- IATA: none; ICAO: none; FAA LID: C47;

Summary
- Airport type: Public
- Owner: City of Portage
- Serves: Portage, Wisconsin
- Opened: October 1941
- Time zone: CST (UTC−06:00)
- • Summer (DST): CDT (UTC−05:00)
- Elevation AMSL: 825 ft / 251 m
- Coordinates: 43°33′37″N 089°28′58″W﻿ / ﻿43.56028°N 89.48278°W

Map
- C47 Location of airport in WisconsinC47C47 (the United States)

Runways
| Direction | Length |  | Surface |
| ft | m |
| 18/36 | 3,770 | 1,149 | Asphalt |
| 4/22 | 2,668 | 813 | Asphalt |

Statistics
- Aircraft operations (2023): 4,750
- Based aircraft (2024): 21
- Source: Federal Aviation Administration

= Portage Municipal Airport =

Portage Municipal Airport is a city owned public use airport located two nautical miles (4 km) northwest of the central business district of Portage, a city in Columbia County, Wisconsin, United States. It is included in the Federal Aviation Administration (FAA) National Plan of Integrated Airport Systems for 2025–2029, in which it is categorized as a local general aviation facility.

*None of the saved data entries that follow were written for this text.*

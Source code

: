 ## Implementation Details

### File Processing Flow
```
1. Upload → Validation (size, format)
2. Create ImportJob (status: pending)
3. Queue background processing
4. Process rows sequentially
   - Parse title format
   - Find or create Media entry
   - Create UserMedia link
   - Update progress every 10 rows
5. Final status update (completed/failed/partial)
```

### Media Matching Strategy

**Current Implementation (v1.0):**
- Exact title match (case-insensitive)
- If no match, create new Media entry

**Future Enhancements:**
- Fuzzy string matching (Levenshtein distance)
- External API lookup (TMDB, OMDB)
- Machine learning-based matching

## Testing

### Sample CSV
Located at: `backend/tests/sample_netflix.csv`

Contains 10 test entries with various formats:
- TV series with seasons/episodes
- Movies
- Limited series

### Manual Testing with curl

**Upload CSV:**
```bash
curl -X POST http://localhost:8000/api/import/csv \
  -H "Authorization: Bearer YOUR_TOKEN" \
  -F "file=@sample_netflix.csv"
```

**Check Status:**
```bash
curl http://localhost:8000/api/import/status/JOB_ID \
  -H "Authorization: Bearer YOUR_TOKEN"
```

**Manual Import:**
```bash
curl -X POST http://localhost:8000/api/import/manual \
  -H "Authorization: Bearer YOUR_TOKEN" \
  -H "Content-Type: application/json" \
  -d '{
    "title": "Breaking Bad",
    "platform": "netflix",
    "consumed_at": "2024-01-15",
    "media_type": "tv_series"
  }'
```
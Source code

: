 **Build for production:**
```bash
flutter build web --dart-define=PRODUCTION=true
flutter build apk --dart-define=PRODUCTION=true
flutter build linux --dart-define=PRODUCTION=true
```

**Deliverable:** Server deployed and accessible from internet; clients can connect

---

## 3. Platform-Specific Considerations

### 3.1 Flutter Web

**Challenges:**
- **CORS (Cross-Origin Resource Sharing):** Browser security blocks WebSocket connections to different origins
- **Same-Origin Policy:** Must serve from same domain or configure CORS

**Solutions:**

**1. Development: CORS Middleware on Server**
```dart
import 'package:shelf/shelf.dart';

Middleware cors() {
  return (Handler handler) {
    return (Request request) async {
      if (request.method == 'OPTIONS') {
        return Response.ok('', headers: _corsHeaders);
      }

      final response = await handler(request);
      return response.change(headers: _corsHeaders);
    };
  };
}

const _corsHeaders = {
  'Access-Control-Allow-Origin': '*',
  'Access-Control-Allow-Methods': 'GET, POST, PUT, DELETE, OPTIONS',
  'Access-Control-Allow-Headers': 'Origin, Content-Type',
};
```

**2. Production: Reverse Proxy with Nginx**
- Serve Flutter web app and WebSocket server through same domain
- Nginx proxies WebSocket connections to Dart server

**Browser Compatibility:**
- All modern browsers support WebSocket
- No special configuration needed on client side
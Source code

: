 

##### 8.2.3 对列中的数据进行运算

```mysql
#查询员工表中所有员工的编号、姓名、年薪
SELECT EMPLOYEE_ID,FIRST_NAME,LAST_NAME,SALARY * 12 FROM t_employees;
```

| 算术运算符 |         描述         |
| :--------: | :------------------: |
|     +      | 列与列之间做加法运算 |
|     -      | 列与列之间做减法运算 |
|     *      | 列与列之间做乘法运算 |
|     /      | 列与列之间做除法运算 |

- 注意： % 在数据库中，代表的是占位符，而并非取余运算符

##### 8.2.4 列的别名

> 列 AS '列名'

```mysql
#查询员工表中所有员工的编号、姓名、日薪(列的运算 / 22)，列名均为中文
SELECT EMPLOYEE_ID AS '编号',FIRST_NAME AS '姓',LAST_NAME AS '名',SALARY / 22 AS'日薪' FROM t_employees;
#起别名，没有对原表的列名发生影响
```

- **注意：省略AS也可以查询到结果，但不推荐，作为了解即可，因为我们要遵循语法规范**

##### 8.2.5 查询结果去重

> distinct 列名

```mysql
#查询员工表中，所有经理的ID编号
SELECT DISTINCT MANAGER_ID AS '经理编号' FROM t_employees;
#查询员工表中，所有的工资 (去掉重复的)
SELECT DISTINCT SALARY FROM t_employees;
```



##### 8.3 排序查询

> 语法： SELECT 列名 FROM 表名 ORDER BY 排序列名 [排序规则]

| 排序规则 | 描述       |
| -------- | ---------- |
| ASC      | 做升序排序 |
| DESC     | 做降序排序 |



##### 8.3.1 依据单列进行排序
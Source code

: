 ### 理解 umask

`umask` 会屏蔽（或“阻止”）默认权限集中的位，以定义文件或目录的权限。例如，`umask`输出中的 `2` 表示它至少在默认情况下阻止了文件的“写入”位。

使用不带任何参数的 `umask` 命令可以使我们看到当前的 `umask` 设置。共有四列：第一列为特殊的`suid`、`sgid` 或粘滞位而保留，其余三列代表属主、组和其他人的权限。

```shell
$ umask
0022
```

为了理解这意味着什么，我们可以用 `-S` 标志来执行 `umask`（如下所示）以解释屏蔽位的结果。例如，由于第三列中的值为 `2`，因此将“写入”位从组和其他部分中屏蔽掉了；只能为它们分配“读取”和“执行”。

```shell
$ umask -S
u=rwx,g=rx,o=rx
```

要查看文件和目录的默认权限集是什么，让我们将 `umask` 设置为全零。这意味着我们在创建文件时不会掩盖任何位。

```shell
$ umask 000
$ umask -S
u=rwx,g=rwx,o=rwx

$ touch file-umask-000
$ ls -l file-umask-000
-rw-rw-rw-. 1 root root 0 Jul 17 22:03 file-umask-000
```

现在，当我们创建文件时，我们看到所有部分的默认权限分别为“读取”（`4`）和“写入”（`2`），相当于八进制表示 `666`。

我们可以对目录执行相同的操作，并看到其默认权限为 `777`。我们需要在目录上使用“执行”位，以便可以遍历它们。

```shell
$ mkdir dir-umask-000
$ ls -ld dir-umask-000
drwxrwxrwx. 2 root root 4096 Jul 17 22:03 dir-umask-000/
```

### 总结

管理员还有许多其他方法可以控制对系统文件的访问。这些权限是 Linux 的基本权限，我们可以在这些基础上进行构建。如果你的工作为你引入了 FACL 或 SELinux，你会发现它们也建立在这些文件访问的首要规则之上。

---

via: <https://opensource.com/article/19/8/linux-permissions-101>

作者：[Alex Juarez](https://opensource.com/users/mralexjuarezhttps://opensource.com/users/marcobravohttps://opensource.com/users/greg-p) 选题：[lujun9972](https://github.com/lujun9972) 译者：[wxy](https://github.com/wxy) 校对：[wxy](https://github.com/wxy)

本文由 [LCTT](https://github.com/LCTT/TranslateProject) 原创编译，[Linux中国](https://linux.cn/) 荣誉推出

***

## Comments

== Facilities and aircraft ==
Portage Municipal Airport covers an area of 106 acres (43 ha) at an elevation of 825 feet (251 m) above mean sea level. It has two runways with asphalt surfaces: the primary runway 18/36 is 3,770 by 60 feet (1,149 x 18 m) and the crosswind runway 4/22 is 2,668 by 40 feet (813 x 12 m).

For the 12-month period ending June 7, 2023, the airport had 4,750 aircraft operations: 95% general aviation, 4% military and 1% air taxi.

In August 2024, there were 21 aircraft based at this airport: all 21 single-engine.